Un antidote aux contre-vérités
Pour Gilles Haéri, à la fois diplômé de Centrale Paris et agrégé de philosophie, la grande force des matheux est leur rapport à la vérité : "Résoudre un problème de mathématiques permet d'expérimenter le fait qu'il existe une loi, des règles, une vérité extérieure à ma subjectivité qui s'impose à moi. Je ne peux pas écrire ou raconter n'importe quoi, je suis obligé de me soumettre à une vérité et au jugement des autres. En mathématiques, on ne peut pas tricher." A l'heure où l'on baigne dans un océan de contre-vérités, les maths et la science en général font figure de bouées de sauvetage. "Elles peuvent servir d'antidotes à des jeunes tentés de défendre l'idée que la terre est plate sous prétexte que 'ça change' ou que 'c'est original'", poursuit l'éditeur qui va jusqu'à louer le caractère universel des mathématiques : "Elles sont aussi une école de l'égalité, un domaine où les particularités culturelles, psychologiques, religieuses sont abolies.
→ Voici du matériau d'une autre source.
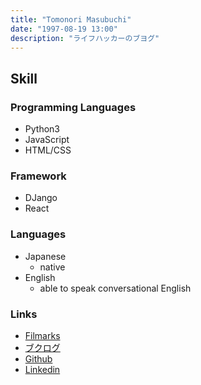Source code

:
 ```yaml
---
title: "Tomonori Masubuchi"
date: "1997-08-19 13:00"
description: "ライフハッカーのブヨグ"
---
```



<!-- ## 基本情報
- Name: Tomonori Masubuchi
- Blog: [ブログ名](http://example.com) -->

## Skill
### Programming Languages
- Python3
- JavaScript
- HTML/CSS

### Framework
- DJango
- React

### Languages

- Japanese
  - native
- English
  - able to speak conversational English

<!-- ## 職務経歴
### yyyy/mm - 現在 : 会社名、プロジェクト名
#### 職務内容
#### 職務の中で学んだことや得られた知識・スキルなど

### yyyy/mm - yyyy/mm: （以前の企業名、プロジェクト名）
#### 職務内容
#### 職務の中で学んだことや得られた知識・スキルなど -->

### Links 
- [Filmarks](https://filmarks.com/users/Ranma12)
- [ブクログ](https://booklog.jp/users/soheio0915)
- [Github](https://github.com/nori5)
- [Linkedin](https://www.linkedin.com/in/t-masubuchi-653378142/)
Tout le monde est égal devant un problème mathématique."
La gymnastique d'esprit qu'elle suscite va même jusqu'à faciliter les relations sociales. Selon David Bessis, auteur du livre Mathematica. Une aventure au coeur de nous-mêmes (Seuil, 2022), les mathématiques permettent notamment d'apprendre à gérer la contradiction. "Quand on se confronte aux maths, on se cogne, on se trompe, ça fait mal. Mais si on apprend à les maîtriser, elles nous rendent plus fort. Alors que si on se vexe, on se décourage, on perd vraiment une opportunité de s'améliorer", explique-t-il, établissant une analogie avec la planche à voile : "Au début vous vous cassez la figure car vous ne mettez pas les pieds au bon endroit. A force de persévérance, vous trouvez la solution et réussissez à acquérir ce qui deviendra des automatismes."
Pour le spécialiste, les mathématiques ressemblent à un gigantesque jeu de construction partagé par le monde entier. Présentée comme ça, la discipline devient tout de suite plus attrayante. Un bon début d'hypothèse pour populariser et dédiaboliser les maths, même si bien d'autres pistes restent à exploiter afin de leur redonner toute la place qu'elles méritent.